- **How to complete this task**
The required result is every line of the records that includes "community".

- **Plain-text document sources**
= = = = =

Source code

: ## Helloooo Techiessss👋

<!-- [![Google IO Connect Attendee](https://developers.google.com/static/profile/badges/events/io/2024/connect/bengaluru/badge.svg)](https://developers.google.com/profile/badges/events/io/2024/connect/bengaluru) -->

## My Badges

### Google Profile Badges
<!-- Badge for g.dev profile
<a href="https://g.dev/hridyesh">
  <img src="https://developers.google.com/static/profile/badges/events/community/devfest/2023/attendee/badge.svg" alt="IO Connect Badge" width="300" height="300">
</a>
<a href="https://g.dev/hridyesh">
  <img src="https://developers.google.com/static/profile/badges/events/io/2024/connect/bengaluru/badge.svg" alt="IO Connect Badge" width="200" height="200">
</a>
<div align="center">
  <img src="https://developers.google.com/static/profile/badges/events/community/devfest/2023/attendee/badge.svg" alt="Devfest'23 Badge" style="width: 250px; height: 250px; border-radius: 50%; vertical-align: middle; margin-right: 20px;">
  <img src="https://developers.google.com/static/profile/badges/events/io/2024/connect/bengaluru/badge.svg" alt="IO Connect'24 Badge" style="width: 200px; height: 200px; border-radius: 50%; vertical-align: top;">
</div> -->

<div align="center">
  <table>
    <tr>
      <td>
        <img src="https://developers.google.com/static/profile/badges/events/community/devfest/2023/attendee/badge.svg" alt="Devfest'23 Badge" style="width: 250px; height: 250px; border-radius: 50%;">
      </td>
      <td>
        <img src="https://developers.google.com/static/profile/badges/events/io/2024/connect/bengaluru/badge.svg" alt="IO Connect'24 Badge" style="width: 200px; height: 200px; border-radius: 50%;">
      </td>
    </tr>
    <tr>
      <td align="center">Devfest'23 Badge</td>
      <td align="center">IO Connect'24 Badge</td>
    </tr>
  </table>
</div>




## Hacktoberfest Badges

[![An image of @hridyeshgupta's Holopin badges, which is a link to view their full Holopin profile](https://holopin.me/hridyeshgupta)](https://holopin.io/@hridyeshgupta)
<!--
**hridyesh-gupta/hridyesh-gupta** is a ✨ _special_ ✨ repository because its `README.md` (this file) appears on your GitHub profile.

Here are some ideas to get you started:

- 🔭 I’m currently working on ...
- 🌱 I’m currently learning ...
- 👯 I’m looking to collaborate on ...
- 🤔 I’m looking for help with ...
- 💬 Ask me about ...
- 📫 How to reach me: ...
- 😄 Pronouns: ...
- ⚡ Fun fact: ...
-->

= = = = =

- **Response**
  <img src="https://developers.google.com/static/profile/badges/events/community/devfest/2023/attendee/badge.svg" alt="IO Connect Badge" width="300" height="300">
  <img src="https://developers.google.com/static/profile/badges/events/community/devfest/2023/attendee/badge.svg" alt="Devfest'23 Badge" style="width: 250px; height: 250px; border-radius: 50%; vertical-align: middle; margin-right: 20px;">
        <img src="https://developers.google.com/static/profile/badges/events/community/devfest/2023/attendee/badge.svg" alt="Devfest'23 Badge" style="width: 250px; height: 250px; border-radius: 50%;">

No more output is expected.